El propio director comentaba que en la película intentó recrear la primera gran amistad, truncada desgraciadamente por la guerra, y a la vez las primeras visiones desde la infancia del mundo de los adultos, con su violencia y sus prejuicios absurdos.

Pero, como decía antes, Malle prefiere no implicarse más de lo necesario. Hasta la escena final, con la despedida del sacerdote y los alumnos judíos, está filmada con una sobriedad espartana. Y ello la convierte en más emocionante si cabe. Aún así, la película es un tanto fría, con ese ritmo un tanto extraño de los films franceses que hacen que el conjunto pueda parecer algo irregular. Hay momentos preciosos, como la proyección del film de Charlot, pero también secuencias que no terminan de aportar gran cosa o que, sencillamente, no alcanzan el nivel del resto. 

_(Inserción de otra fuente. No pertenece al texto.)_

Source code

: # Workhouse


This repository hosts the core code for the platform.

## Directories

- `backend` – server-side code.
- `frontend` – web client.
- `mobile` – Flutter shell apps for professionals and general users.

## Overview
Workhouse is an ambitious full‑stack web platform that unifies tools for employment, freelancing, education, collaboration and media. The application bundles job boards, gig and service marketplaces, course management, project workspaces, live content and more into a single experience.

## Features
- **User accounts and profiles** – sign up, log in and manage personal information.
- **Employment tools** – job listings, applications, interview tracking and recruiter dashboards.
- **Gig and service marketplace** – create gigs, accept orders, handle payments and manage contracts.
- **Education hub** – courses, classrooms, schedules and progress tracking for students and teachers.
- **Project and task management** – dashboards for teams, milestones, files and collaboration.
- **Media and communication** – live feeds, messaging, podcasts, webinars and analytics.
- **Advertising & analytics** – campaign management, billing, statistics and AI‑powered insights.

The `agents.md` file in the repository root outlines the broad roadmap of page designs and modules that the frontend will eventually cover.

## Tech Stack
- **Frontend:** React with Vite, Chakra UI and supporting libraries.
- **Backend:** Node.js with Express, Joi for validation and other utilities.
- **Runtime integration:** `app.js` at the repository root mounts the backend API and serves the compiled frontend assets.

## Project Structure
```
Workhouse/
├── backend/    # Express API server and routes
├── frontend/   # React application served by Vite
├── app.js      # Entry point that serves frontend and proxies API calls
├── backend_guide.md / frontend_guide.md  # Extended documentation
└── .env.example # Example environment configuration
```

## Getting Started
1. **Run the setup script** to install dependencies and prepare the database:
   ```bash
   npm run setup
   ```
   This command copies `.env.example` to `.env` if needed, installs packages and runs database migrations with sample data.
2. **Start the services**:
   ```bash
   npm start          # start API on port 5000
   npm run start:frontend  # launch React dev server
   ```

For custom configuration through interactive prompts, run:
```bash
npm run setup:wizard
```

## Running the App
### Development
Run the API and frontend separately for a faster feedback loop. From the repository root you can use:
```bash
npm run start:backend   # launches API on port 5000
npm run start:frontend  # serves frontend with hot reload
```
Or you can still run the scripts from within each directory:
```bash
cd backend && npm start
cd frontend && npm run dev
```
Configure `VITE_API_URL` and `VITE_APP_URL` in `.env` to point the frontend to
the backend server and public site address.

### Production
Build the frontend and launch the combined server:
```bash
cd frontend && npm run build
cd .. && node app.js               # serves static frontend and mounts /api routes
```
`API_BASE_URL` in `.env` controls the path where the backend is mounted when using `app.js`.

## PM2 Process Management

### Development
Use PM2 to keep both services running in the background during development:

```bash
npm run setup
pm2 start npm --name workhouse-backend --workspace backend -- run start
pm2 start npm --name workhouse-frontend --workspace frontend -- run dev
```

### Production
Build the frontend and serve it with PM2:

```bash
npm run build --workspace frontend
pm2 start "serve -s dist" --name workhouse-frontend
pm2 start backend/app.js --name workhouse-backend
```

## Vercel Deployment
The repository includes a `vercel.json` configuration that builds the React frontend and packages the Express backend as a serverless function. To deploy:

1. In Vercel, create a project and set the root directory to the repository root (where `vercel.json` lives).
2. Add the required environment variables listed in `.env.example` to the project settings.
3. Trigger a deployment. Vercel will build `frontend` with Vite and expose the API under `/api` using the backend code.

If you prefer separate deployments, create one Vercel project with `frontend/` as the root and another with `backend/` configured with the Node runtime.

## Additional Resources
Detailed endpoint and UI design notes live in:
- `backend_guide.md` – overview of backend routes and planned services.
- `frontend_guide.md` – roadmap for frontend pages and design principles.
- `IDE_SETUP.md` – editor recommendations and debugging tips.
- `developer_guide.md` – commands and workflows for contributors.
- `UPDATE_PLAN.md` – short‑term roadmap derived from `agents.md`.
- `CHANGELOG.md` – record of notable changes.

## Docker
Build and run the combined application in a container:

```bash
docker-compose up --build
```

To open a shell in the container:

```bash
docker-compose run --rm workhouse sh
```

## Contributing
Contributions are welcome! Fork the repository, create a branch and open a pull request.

Como también hay un pequeño inconveniente con las actuaciones de los niños. Se evidencia su impericia y ello penaliza un poco a la película. Siempre es complicado trabajar con un reparto donde los principales protagonistas son niños y ello queda patente con bastante claridad en este caso. 

De todos modos, Adiós, muchachos fue muy bien acogida internacionalmente, ganado varios premios y convirtiéndose en la película más representativa y valorada de un director un tanto irregular.